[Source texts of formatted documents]
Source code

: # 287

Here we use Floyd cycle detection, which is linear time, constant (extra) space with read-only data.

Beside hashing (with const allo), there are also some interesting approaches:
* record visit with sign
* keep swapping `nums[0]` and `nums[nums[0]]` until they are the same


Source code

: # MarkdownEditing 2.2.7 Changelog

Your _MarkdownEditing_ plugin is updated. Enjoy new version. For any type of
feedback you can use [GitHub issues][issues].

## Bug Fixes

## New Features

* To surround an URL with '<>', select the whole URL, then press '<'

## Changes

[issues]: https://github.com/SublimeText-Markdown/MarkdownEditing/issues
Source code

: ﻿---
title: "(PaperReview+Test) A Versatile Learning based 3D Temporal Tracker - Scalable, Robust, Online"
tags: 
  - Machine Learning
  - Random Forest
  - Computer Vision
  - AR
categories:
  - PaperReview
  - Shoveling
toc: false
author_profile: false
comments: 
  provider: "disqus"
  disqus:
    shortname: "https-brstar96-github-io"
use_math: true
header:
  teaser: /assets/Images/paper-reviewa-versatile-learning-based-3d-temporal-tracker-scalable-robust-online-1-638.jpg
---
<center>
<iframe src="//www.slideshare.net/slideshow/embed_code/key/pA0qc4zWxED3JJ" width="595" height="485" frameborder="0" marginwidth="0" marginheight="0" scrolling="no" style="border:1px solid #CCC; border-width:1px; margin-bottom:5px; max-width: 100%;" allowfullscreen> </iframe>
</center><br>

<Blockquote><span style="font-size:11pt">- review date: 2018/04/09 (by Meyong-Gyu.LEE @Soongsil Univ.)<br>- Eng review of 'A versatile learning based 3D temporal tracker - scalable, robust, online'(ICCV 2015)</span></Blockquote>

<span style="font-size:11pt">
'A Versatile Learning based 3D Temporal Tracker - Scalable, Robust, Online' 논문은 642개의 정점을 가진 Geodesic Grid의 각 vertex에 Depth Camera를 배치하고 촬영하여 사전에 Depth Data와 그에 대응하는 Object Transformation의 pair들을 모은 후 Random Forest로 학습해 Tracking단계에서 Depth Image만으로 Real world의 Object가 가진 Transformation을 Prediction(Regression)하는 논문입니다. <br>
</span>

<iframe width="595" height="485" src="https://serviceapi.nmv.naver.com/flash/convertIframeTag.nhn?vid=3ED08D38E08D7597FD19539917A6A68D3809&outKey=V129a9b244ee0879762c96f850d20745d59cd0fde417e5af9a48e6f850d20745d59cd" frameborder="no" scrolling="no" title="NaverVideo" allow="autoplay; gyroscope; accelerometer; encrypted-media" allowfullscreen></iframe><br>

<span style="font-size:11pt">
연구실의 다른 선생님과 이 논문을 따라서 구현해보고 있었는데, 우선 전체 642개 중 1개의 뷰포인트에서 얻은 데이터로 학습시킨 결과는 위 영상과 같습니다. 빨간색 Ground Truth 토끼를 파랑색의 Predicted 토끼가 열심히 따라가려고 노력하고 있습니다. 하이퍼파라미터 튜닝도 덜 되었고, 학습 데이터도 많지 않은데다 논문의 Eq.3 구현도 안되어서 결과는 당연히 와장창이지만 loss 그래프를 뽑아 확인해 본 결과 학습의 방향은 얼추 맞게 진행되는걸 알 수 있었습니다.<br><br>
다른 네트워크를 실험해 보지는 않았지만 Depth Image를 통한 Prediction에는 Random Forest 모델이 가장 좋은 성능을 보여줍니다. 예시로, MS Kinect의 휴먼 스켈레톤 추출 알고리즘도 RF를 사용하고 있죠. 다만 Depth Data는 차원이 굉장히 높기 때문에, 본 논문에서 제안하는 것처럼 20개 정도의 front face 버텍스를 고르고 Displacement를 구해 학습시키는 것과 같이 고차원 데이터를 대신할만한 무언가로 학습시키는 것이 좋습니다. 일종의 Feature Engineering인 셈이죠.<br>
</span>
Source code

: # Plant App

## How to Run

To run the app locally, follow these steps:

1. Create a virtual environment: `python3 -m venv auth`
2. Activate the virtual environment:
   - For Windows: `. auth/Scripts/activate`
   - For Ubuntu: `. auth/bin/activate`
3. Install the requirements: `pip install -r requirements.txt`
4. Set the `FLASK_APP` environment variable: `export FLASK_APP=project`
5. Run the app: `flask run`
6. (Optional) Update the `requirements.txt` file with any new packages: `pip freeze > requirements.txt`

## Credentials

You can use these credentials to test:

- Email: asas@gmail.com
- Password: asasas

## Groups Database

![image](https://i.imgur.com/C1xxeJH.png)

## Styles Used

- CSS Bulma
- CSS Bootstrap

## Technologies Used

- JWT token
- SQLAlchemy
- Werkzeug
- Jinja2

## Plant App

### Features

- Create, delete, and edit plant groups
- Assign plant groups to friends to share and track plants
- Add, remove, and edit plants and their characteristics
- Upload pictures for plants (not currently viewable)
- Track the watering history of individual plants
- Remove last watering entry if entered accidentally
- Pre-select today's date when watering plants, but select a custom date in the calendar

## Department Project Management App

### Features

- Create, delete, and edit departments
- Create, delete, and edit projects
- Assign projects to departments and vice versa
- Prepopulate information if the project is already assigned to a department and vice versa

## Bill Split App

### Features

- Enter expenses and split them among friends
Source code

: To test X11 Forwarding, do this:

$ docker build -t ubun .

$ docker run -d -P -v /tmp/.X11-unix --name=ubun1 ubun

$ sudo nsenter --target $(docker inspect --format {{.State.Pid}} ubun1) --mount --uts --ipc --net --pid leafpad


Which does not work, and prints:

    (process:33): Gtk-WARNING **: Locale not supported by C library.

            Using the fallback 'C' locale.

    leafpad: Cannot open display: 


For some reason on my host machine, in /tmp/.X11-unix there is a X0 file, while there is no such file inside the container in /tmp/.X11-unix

- [WORK TO COMPLETE] Take every line from the data that contains the word "Random".

- [ANSWER FOR THE TASK]
  - Random Forest
'A Versatile Learning based 3D Temporal Tracker - Scalable, Robust, Online' 논문은 642개의 정점을 가진 Geodesic Grid의 각 vertex에 Depth Camera를 배치하고 촬영하여 사전에 Depth Data와 그에 대응하는 Object Transformation의 pair들을 모은 후 Random Forest로 학습해 Tracking단계에서 Depth Image만으로 Real world의 Object가 가진 Transformation을 Prediction(Regression)하는 논문입니다. <br>
다른 네트워크를 실험해 보지는 않았지만 Depth Image를 통한 Prediction에는 Random Forest 모델이 가장 좋은 성능을 보여줍니다. 예시로, MS Kinect의 휴먼 스켈레톤 추출 알고리즘도 RF를 사용하고 있죠. 다만 Depth Data는 차원이 굉장히 높기 때문에, 본 논문에서 제안하는 것처럼 20개 정도의 front face 버텍스를 고르고 Displacement를 구해 학습시키는 것과 같이 고차원 데이터를 대신할만한 무언가로 학습시키는 것이 좋습니다. 일종의 Feature Engineering인 셈이죠.<br>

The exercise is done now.